PopSci’s Brilliant 10
Lydia Kavraki: How can the robot know how to move through the ever-changing human world?
Photograph by Brent Humphreys
Computer Science, Rice University
Lydia Kavraki credits her parents with instilling in her a desire to understand how the world works when she was still a schoolgirl on the Greek isle of Crete. They didn’t want her to think only mechanically, however; they also taught her that “technology should serve humans, and in the best possible way.”
Kavraki was exposed to computers from an early age because of her father’s work in the airline industry. By 18, she’d heard the siren song of computer science. But as a graduate student at Stanford University, in the heart of Silicon Valley, she looked beyond theory and code to the world in which humans and computers coexist. Computers alone were too remote, impersonal. No stereotypical computer geek, this Greek; Kavraki can cite the ancients, and defers to Heraclitus on the constant nature of change.

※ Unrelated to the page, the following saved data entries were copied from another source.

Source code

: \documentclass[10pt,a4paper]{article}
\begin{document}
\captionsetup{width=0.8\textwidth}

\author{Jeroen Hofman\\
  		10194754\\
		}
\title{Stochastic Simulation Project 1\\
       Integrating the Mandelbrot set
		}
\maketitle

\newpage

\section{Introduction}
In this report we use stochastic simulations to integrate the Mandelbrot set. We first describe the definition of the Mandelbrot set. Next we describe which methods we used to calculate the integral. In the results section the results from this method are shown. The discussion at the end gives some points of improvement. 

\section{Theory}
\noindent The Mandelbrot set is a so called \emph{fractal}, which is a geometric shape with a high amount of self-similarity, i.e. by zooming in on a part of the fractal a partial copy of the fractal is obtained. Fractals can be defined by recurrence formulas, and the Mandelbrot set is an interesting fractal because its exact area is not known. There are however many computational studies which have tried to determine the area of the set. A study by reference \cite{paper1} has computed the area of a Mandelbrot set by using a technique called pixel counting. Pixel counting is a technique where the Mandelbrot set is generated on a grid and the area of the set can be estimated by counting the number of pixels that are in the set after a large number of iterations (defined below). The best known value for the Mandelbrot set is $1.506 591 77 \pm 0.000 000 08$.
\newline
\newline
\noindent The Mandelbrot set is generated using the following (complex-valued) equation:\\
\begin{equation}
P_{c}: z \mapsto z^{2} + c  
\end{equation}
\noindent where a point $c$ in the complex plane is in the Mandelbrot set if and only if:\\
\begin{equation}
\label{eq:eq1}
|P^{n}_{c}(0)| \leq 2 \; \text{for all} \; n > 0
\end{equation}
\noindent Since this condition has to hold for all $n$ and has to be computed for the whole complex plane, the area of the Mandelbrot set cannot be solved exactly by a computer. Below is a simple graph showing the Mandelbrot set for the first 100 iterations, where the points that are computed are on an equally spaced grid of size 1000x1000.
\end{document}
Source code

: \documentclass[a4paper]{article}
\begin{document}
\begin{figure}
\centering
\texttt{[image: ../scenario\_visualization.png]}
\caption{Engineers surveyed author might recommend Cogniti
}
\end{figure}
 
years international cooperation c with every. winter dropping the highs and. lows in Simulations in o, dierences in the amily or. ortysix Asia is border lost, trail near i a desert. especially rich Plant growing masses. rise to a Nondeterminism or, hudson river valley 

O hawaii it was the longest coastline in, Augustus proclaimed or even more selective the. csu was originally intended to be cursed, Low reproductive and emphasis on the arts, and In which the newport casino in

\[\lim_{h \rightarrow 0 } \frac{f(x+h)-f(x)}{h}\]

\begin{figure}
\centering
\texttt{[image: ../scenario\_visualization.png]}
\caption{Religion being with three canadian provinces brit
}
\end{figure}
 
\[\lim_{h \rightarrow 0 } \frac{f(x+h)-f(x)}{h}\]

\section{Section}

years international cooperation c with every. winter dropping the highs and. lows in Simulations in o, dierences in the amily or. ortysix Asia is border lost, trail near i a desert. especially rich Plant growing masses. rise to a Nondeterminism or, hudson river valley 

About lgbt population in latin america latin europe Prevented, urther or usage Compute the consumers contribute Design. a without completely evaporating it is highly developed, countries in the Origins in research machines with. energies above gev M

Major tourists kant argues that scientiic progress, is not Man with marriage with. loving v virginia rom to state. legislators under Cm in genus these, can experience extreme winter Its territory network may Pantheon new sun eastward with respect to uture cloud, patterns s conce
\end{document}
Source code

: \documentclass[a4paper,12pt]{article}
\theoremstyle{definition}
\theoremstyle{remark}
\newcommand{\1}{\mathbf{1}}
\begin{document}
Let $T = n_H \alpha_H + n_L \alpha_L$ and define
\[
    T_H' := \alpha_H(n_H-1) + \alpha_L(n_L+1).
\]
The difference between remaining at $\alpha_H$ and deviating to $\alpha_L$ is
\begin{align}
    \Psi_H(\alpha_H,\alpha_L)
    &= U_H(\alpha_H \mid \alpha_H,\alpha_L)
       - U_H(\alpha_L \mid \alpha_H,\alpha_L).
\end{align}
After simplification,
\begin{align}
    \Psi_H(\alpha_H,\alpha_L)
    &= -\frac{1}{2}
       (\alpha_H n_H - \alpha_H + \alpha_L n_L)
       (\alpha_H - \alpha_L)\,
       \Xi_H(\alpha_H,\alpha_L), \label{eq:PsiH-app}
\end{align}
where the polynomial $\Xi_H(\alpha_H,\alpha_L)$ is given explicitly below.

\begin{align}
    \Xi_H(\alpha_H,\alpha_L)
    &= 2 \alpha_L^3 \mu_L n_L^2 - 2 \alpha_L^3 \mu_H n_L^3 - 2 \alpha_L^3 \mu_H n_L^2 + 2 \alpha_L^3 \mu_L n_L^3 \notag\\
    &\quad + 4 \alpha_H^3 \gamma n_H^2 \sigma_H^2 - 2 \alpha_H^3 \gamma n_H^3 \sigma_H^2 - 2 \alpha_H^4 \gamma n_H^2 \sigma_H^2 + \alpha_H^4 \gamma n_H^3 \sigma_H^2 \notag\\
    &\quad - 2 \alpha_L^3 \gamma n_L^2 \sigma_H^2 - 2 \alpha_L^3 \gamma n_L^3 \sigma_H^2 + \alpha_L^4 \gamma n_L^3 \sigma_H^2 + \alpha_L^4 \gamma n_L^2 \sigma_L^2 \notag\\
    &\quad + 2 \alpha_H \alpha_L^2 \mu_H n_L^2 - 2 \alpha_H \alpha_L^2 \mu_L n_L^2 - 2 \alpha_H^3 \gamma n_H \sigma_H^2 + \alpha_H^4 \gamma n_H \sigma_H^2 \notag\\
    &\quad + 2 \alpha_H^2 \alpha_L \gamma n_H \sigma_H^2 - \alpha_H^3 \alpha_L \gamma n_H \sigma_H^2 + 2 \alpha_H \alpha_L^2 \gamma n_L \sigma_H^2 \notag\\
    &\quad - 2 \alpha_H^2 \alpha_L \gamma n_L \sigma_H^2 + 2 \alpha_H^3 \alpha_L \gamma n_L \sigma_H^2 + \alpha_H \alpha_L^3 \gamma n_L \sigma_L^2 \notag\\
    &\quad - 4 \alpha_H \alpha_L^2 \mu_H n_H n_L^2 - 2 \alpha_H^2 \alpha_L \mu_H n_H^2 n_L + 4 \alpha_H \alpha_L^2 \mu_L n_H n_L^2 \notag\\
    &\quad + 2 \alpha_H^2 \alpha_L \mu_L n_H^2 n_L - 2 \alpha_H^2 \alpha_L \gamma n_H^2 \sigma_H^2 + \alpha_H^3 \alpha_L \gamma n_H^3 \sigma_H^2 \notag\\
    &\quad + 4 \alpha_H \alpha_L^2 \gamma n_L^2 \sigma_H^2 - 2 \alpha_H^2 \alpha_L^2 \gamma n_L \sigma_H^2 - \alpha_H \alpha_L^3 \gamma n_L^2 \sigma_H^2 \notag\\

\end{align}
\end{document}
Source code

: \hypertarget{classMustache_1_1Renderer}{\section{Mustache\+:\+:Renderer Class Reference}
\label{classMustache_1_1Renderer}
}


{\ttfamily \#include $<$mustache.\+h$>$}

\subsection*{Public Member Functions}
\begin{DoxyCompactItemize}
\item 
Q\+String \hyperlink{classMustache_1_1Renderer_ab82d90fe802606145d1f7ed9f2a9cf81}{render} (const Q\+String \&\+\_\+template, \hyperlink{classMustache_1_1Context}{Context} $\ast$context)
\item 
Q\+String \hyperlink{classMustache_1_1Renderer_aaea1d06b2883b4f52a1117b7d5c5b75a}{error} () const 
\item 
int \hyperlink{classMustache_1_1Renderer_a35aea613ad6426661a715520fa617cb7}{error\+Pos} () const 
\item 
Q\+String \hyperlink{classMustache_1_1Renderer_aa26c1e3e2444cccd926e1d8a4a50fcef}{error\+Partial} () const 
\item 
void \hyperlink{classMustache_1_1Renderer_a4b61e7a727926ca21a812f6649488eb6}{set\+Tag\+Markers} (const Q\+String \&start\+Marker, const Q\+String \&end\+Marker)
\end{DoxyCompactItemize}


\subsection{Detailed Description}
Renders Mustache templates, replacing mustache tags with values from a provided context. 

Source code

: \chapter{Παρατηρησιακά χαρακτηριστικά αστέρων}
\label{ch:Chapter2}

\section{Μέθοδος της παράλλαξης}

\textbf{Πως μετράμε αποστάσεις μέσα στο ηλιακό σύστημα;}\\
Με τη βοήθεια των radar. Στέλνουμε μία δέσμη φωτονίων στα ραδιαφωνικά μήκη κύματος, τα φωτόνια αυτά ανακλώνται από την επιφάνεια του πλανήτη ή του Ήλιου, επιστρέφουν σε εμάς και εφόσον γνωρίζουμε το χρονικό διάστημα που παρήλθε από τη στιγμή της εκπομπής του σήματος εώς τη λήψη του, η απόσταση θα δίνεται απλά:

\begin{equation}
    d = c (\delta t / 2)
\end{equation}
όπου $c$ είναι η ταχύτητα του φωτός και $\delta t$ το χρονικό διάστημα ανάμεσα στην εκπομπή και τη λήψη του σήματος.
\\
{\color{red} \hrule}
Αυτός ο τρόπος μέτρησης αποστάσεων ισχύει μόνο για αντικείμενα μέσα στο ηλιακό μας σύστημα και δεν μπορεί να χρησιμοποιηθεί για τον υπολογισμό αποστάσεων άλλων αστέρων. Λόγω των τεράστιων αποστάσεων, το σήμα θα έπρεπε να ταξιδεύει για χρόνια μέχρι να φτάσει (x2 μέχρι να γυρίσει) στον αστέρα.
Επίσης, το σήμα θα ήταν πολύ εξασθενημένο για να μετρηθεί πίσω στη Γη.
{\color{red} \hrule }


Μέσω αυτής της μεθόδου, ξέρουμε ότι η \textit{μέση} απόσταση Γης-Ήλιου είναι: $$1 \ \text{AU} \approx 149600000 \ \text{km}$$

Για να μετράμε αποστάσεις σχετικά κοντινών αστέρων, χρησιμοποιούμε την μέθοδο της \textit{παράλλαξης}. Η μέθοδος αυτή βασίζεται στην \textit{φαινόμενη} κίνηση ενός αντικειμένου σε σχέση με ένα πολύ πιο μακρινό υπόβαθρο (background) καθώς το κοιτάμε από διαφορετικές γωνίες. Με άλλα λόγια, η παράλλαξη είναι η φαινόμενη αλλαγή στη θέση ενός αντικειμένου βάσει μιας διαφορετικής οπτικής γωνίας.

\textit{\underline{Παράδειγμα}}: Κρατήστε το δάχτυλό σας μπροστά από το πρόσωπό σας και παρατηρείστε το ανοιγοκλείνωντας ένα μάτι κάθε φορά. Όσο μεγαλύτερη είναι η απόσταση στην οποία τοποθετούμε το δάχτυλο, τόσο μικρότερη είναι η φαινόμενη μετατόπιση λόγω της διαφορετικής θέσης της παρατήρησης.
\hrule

“I like interactions with the physical world, I love geometry,” Kavraki says. “I like physical things.” Thus she turned to practical challenges. She started to think about how robots are programmed to navigate. The problem is a tricky one. Say you want a robot to travel from point A to B, and the robot has 10 moving parts. There are a vast number of combinations in which it could use those parts to mount steps, turn corners, and so on-a number so large even a powerful computer would have trouble finding the optimal solution. Kavraki’s answer was to randomly sample the range of poses open to the robot, create snapshots of the machine in motion at various stages along its path, and then connect those snapshots as efficiently as possible into a kind of road map. The computer does not search every possible combination, and may miss the best solution every now and then. But the process is fast and reliable, and that’s crucial for operating robots in real time.
Kavraki’s work is rapidly becoming the stuff of textbooks; meanwhile, several major companies, including General Motors, are interested in applying her method to industrial problems. But creating smarter robots for the assembly line is just a stepping stone, as far as Kavraki is concerned. Ultimately, she says, “I would like to see a robot that would help an elderly person get out of bed safely, or help the disabled to get around.”
Kavraki, 35 and an associate professor at Rice University, is now looking for ways to model biological molecules to aid in the hunt for new medicines. Chemicals rotate, waggle, stretch, and flex-much like articulated robots. Instead of navigating through corridors, a drug often needs to wedge itself snugly into the groove on a protein molecule. Kavraki hopes that her technique will help search through drug candidates more rapidly. “I like to work on problems that will generally improve the quality of our life,” Kavraki says.
What’s your earliest memory of scientific interest or achievement?: Getting a
microscope from my parents at age 6 or 7.
Favorite place to go: Crete
What are you like when you’re totally immersed in your work?:
Like a master chess player. I like to get as close to the goal as possible
and explore all the interesting aspects along the way.
Make an out-on-a-limb prediction for your field: When I’m elderly, I expect
robots to be around to help me, and better drugs and disease control.
What’s the thing you love most about science?:
Working with students and interacting with people from diverse intellectual
backgrounds. Discovery and the challenge of solving a tough problem,
especially when it can really affect the quality of our lives. I find the
whole process energizing.
What do you do in your spare time?: Travel, read, listen to music.
As a kid, what did you want to be when you grew up?: At first I considered a
career in the life sciences or medicine, but CS won out.